All this makes me think Mother Nature is trying to take the "Extreme Weather of 2011" and rebrand it as the "Extreme Weather of 2012." Chicago saw one of the slowest starts to its snow season in the past 30 years, and the Northeast hasn’t really seen much snow at all, or even winter weather for that matter.

What in the world could be contributing to this unusually mild winter? There may be a few factors we have to consider: La Nina and the Arctic Oscillation.

First, let’s talk about the effects of La Nina, which NASA so affectionately referred to as “the diva of drought.” On January 18, NASA and the Jet Propulsion Laboratory released sea surface height and temperature data collected from their Jason-1 and -2 satellites. These are altimetric satellites, meaning they can detect sea-level heights and thus determine the temperatures of the water. How can sea surface heights tell us what the water temperatures are? Think about how air expands when it heats up. Water does the same thing, so when these satellites see higher sea levels, it means those waters are warmer.

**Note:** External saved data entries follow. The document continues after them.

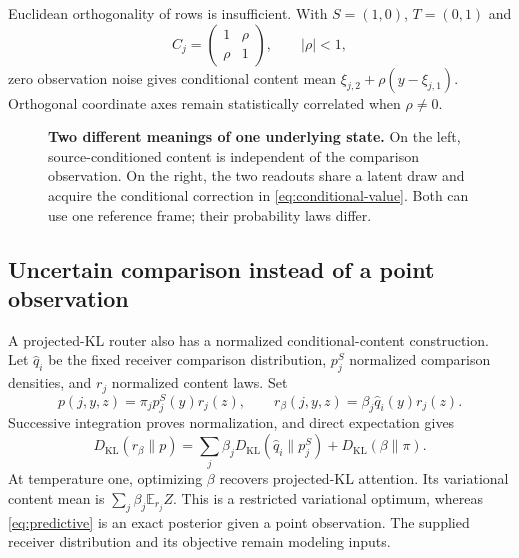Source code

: \documentclass[11pt,letterpaper]{article}
\newcommand{\KL}{D_{\mathrm{KL}}}
\newcommand{\E}{\mathbb E}
\theoremstyle{remark}
\begin{document}
Euclidean orthogonality of rows is insufficient. With $S=(1,0)$, $T=(0,1)$ and
\begin{equation}
 C_j=\begin{pmatrix}1&\rho\\\rho&1\end{pmatrix},\qquad |\rho|<1,
\end{equation}
zero observation noise gives conditional content mean
$\xi_{j,2}+\rho(y-\xi_{j,1})$. Orthogonal coordinate axes remain statistically correlated when $\rho\ne0$.

\begin{figure}[tb]
\centering
{}
\caption{\textbf{Two different meanings of one underlying state.} On the left, source-conditioned content is independent of the comparison observation. On the right, the two readouts share a latent draw and acquire the conditional correction in \eqref{eq:conditional-value}. Both can use one reference frame; their probability laws differ.}
\end{figure}

\subsection{Uncertain comparison instead of a point observation}
A projected-KL router also has a normalized conditional-content construction. Let $\widehat q_i$ be the fixed receiver comparison distribution, $p_j^S$ normalized comparison densities, and $r_j$ normalized content laws. Set
\begin{equation}
 p(j,y,z)=\pi_jp_j^S(y)r_j(z),\qquad
 r_\beta(j,y,z)=\beta_j\widehat q_i(y)r_j(z).
\end{equation}
Successive integration proves normalization, and direct expectation gives
\begin{equation}
 \KL(r_\beta\|p)=
 \sum_j\beta_j\KL(\widehat q_i\|p_j^S)+\KL(\beta\|\pi).
\end{equation}
At temperature one, optimizing $\beta$ recovers projected-KL attention. Its variational content mean is $\sum_j\beta_j\E_{r_j}Z$. This is a restricted variational optimum, whereas \eqref{eq:predictive} is an exact posterior given a point observation. The supplied receiver distribution and its objective remain modeling inputs.
\end{document}
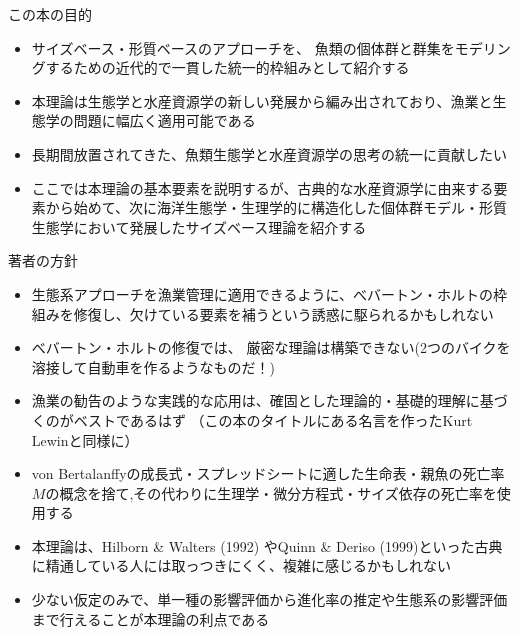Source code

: \documentclass[
  ignorenonframetext,
]{beamer}
\providecommand{\tightlist}{%
  \setlength{\itemsep}{0pt}\setlength{\parskip}{0pt}}
\newcommand{\vspacesmall}{\vspace{3mm}}
\begin{document}
\begin{frame}{この本の目的}
\protect\hypertarget{ux3053ux306eux672cux306eux76eeux7684}{}

\begin{itemize}
\tightlist
\item
  サイズベース・形質ベースのアプローチを、
  魚類の個体群と群集をモデリングするための近代的で一貫した統一的枠組みとして紹介する\\
  \vspacesmall
\item
  本理論は生態学と水産資源学の新しい発展から編み出されており、漁業と生態学の問題に幅広く適用可能である\\
  \vspacesmall
\item
  長期間放置されてきた、魚類生態学と水産資源学の思考の統一に貢献したい\\
  \vspacesmall
\item
  ここでは本理論の基本要素を説明するが、古典的な水産資源学に由来する要素から始めて、次に海洋生態学・生理学的に構造化した個体群モデル・形質生態学において発展したサイズベース理論を紹介する
\end{itemize}

\end{frame}

\begin{frame}{著者の方針}
\protect\hypertarget{ux8457ux8005ux306eux65b9ux91dd}{}

\begin{itemize}
\tightlist
\item
  生態系アプローチを漁業管理に適用できるように、べバートン・ホルトの枠組みを修復し、欠けている要素を補うという誘惑に駆られるかもしれない\\
\item
  べバートン・ホルトの修復では、
  厳密な理論は構築できない(2つのバイクを溶接して自動車を作るようなものだ！)\\
\item
  漁業の勧告のような実践的な応用は、確固とした理論的・基礎的理解に基づくのがベストであるはず
  （この本のタイトルにある名言を作ったKurt Lewinと同様に）\\
\item
  von
  Bertalanffyの成長式・スプレッドシートに適した生命表・親魚の死亡率\(M\)の概念を捨て,その代わりに生理学・微分方程式・サイズ依存の死亡率を使用する\\
\item
  本理論は、Hilborn \& Walters (1992) やQuinn \& Deriso
  (1999)といった古典に精通している人には取っつきにくく、複雑に感じるかもしれない\\
\item
  少ない仮定のみで、単一種の影響評価から進化率の推定や生態系の影響評価まで行えることが本理論の利点である
\end{itemize}

\end{frame}
\end{document}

Take a look at the satellite image above. As a word of caution, as cool as these images may appear, what they tell us may not be as exciting. The reds and yellows indicate warmer waters, and the blues and purples indicate cooler waters. Notice the blob of blues in the eastern Pacific? Those are the cooler waters that contribute to La Nina, and they’ve gotten slightly cooler, meaning La Nina has strengthened.

This La Nina was a more moderate event, but now that it has strengthened, that could mean continued stormy conditions across the Northwest this winter and spring. This could also lead to worsening wildfire conditions over the Southwest and Southern Plains, and scientists are now expressing concerns about conditions across Southern California and parts of the Southwest. The Colorado River basin has seen more dry years than wet years over the past decade, and Southern California has seen only two normal years of rainfall in the past six years. Experts fear that these conditions could lead to low water supplies if they do not see some improvements soon.

Although we know what La Nina can do to our weather patterns, there are other factors we have to consider. One particular climatological index that is affecting our weather is called the Arctic Oscillation. This is an index based on the differences in sea level pressure and the relative intensity of a semipermanent low-pressure area that is centered over the North Pole.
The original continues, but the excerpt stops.